What is needed: Could you write out the data that follows, exactly and in full?

Data records:

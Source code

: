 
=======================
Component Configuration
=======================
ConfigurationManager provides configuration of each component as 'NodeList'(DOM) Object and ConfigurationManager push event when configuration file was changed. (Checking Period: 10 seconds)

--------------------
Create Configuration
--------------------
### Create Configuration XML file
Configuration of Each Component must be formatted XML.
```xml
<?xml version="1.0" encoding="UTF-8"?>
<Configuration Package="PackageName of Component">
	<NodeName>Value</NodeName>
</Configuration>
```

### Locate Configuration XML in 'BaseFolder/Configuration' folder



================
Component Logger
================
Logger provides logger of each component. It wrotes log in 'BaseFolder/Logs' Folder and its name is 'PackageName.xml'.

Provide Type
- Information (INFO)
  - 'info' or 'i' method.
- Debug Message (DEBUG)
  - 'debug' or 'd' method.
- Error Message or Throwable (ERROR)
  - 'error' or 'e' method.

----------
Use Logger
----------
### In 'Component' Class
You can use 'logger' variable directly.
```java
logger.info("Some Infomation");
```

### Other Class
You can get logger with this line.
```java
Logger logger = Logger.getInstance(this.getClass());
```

Expected answer:
Source code

: 
=======================
Component Configuration
=======================
ConfigurationManager provides configuration of each component as 'NodeList'(DOM) Object and ConfigurationManager push event when configuration file was changed. (Checking Period: 10 seconds)

--------------------
Create Configuration
--------------------
### Create Configuration XML file
Configuration of Each Component must be formatted XML.
```xml
<?xml version="1.0" encoding="UTF-8"?>
<Configuration Package="PackageName of Component">
	<NodeName>Value</NodeName>
</Configuration>
```

### Locate Configuration XML in 'BaseFolder/Configuration' folder



================
Component Logger
================
Logger provides logger of each component. It wrotes log in 'BaseFolder/Logs' Folder and its name is 'PackageName.xml'.

Provide Type
- Information (INFO)
  - 'info' or 'i' method.
- Debug Message (DEBUG)
  - 'debug' or 'd' method.
- Error Message or Throwable (ERROR)
  - 'error' or 'e' method.

----------
Use Logger
----------
### In 'Component' Class
You can use 'logger' variable directly.
```java
logger.info("Some Infomation");
```

### Other Class
You can get logger with this line.
```java
Logger logger = Logger.getInstance(this.getClass());
```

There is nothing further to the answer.